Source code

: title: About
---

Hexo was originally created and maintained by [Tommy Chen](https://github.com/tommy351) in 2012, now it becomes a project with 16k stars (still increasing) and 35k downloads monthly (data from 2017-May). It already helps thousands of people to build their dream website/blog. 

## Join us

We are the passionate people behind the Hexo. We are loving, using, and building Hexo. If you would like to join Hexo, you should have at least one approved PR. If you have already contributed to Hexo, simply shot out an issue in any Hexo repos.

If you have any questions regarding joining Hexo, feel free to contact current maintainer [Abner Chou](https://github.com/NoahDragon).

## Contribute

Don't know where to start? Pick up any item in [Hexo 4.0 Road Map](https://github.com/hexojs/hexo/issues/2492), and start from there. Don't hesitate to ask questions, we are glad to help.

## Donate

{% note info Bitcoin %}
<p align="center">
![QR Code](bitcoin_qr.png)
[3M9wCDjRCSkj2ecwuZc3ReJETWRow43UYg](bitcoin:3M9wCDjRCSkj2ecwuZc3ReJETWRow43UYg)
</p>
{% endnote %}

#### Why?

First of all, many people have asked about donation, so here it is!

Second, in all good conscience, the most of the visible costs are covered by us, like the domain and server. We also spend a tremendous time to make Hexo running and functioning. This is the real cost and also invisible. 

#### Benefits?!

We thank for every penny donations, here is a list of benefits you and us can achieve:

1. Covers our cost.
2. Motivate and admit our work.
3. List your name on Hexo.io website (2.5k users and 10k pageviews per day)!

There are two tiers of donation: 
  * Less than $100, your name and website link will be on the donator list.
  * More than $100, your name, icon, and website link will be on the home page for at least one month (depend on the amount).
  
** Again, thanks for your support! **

### Activity
If a line above includes the word "questions", count it; then give the final number by itself.

### Result of this exercise
2